Cutting subsidies in renewables is shortsighted and counterproductive. These industries are Britain’s future and must receive full government backing

Last week there was dismay as the future of Britain’s nuclear sector was subcontracted to France and China. Now, as the impact of the cuts in subsidies for green energy hits home, the country’s future as a leader in renewable technologies risks going the same way as the nuclear expertise that used to be world-beating. Along with it could go its admired position as an effective voice in the climate-change negotiations. In Bonn last week, as diplomats met for the final round of pre-Paris talks, there was bewilderment at the abrupt change in direction. Suddenly the UK, so recently at the forefront of negotiations within the EU, driving through ambitious targets for carbon reduction, looks like a country that isn’t taking climate change seriously.

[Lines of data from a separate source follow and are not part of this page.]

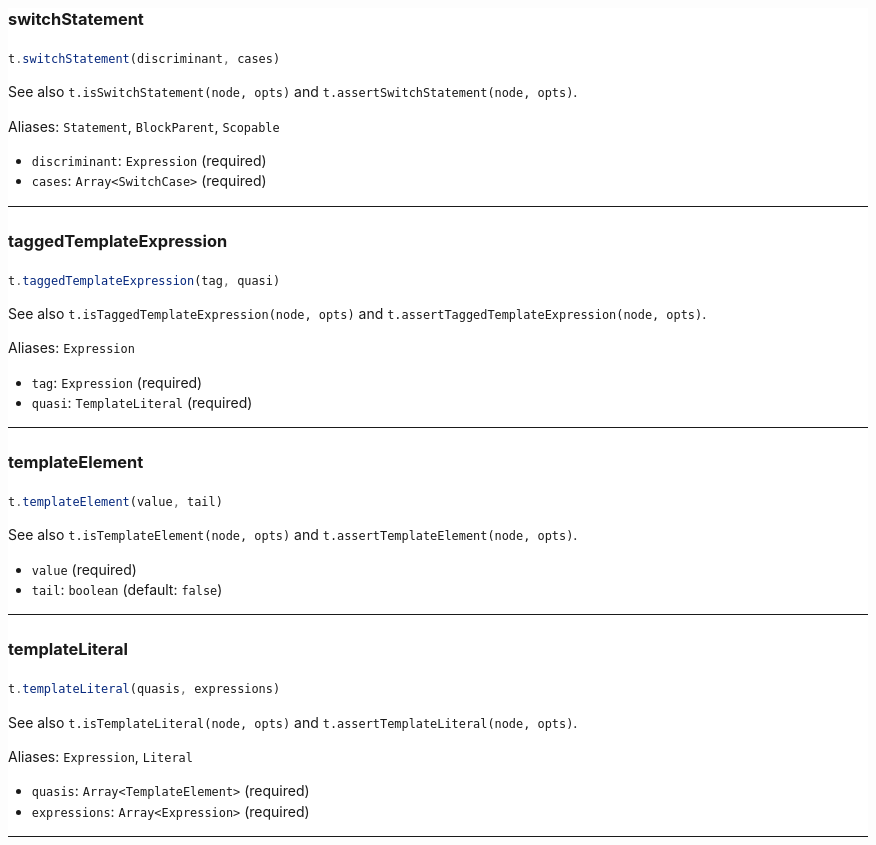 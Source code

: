 ### switchStatement

```javascript
t.switchStatement(discriminant, cases)
```

See also `t.isSwitchStatement(node, opts)` and `t.assertSwitchStatement(node, opts)`.

Aliases: `Statement`, `BlockParent`, `Scopable`

- `discriminant`: `Expression` (required)
- `cases`: `Array<SwitchCase>` (required)

---

### taggedTemplateExpression

```javascript
t.taggedTemplateExpression(tag, quasi)
```

See also `t.isTaggedTemplateExpression(node, opts)` and `t.assertTaggedTemplateExpression(node, opts)`.

Aliases: `Expression`

- `tag`: `Expression` (required)
- `quasi`: `TemplateLiteral` (required)

---

### templateElement

```javascript
t.templateElement(value, tail)
```

See also `t.isTemplateElement(node, opts)` and `t.assertTemplateElement(node, opts)`.

- `value` (required)
- `tail`: `boolean` (default: `false`)

---

### templateLiteral

```javascript
t.templateLiteral(quasis, expressions)
```

See also `t.isTemplateLiteral(node, opts)` and `t.assertTemplateLiteral(node, opts)`.

Aliases: `Expression`, `Literal`

- `quasis`: `Array<TemplateElement>` (required)
- `expressions`: `Array<Expression>` (required)

---

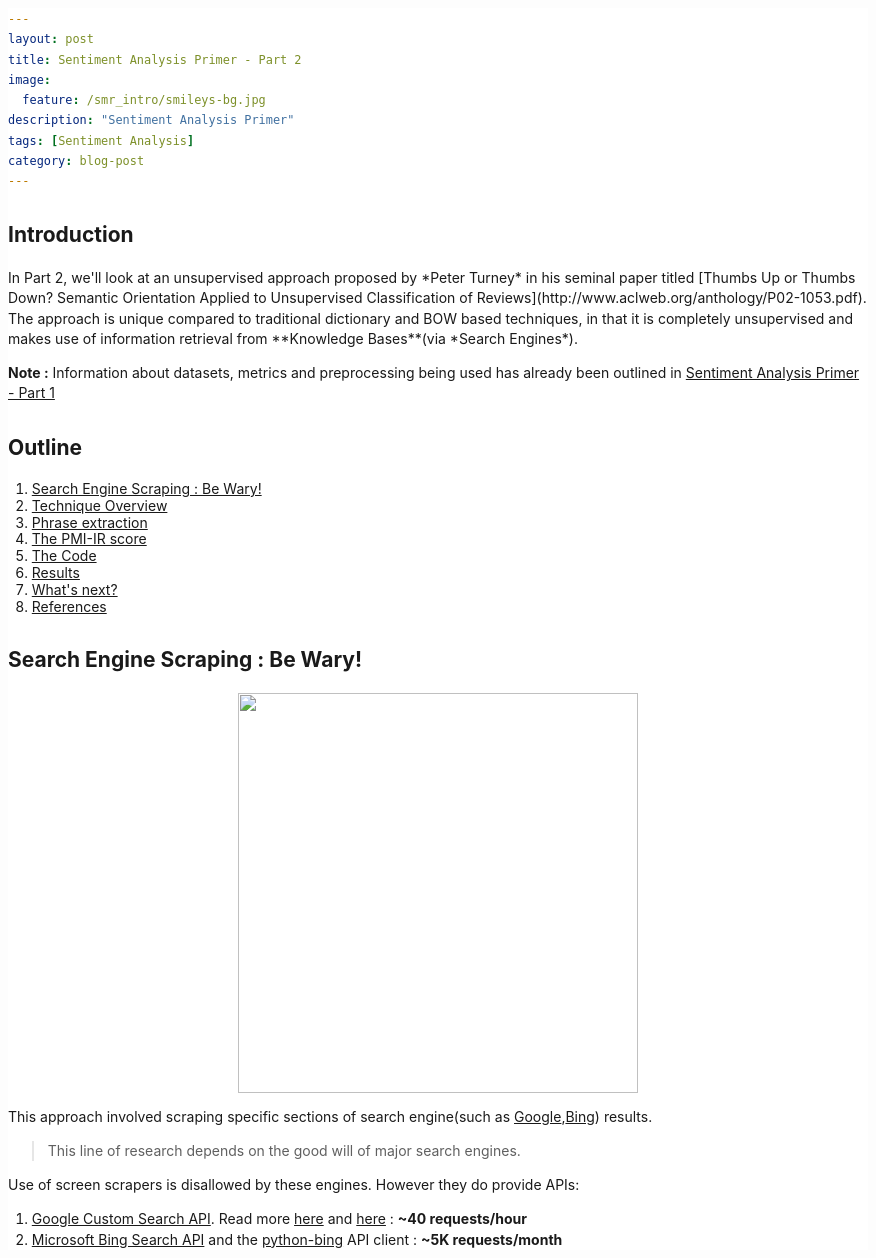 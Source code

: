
 ```yaml
---
layout: post
title: Sentiment Analysis Primer - Part 2
image:
  feature: /smr_intro/smileys-bg.jpg 
description: "Sentiment Analysis Primer"
tags: [Sentiment Analysis]
category: blog-post
---
```


<h2 id='intro'>Introduction</h2>
In Part 2, we'll look at an unsupervised approach proposed by *Peter Turney* in his seminal paper titled [Thumbs Up or Thumbs Down? Semantic Orientation Applied to Unsupervised Classification of Reviews](http://www.aclweb.org/anthology/P02-1053.pdf). The approach is unique compared to traditional dictionary and BOW based techniques, in that it is completely unsupervised and makes use of information retrieval from **Knowledge Bases**(via *Search Engines*).

**Note :** Information about datasets, metrics and preprocessing being used has already been outlined in [Sentiment Analysis Primer - Part 1]({{site.baseurl}}/blog-post/SMR_Intro/)

<h2 id="outline">Outline</h2>
<ol style="line-height:1.2em">
<li><a href="#caution">Search Engine Scraping : Be Wary!</a></li>
<li><a href="#overview">Technique Overview</a></li>
<li><a href="#step1">Phrase extraction</a></li>
<li><a href="#step2">The PMI-IR score</a></li>
<li><a href="#code">The Code</a></li>
<li><a href="#results">Results</a></li>
<li><a href="#whatsnext">What's next?</a></li>
<li><a href="#refs">References</a></li>
</ol>


<h2 id="caution">Search Engine Scraping : Be Wary!</h2>

<figure>
    <center><a href="{{ site.url }}/images/smr_p2/search-engines.jpg"><img src="{{ site.url }}/images/smr_p2/search-engines.jpg" alt="" height="400px" width="400px" align="middle" /></a></center>
</figure>

This approach involved scraping specific sections of search engine(such as [Google](https://www.google.co.in/?gws_rd=ssl),[Bing](https://www.bing.com/)) results. 

>  This line of research depends on the good will of major search engines.

Use of screen scrapers is disallowed by these engines. However they do provide APIs:

1. [Google Custom Search API](https://developers.google.com/custom-search/). Read more [here](http://stackoverflow.com/questions/4082966/what-are-the-alternatives-now-that-the-google-web-search-api-has-been-deprecated) and [here](http://stackoverflow.com/questions/22657548/is-it-ok-to-scrape-data-from-google-results) : **~40 requests/hour**
2. [Microsoft Bing Search API](http://www.bing.com/toolbox/bingsearchapi) and the [python-bing](https://github.com/tristantao/py-bing-search) API client : **~5K requests/month**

The government says it just wants to keep energy bills down, and it is true that there is a case for tackling them. It is also true that the subsidies for solar favour wealthier homes, those with suitable roof space to fit solar panels; it would be fairer to spend more on making homes warmer. All the same, the impact on bills of the complex support structure that provides a stable price framework for the new technologies required to green the energy supply and incentivise providers has been greatly exaggerated. By the government’s own estimates, the planned cut in solar subsidies by an industry-destroying 87% will save the average household 50p a year. Meanwhile, energy costs have been blamed for the crisis in the British steel industry too. Yet it is dumping, and Treasury reluctance to challenge EU rules on state support for energy-intensive industries, that has done the real harm to workers in towns like Redcar and Scunthorpe.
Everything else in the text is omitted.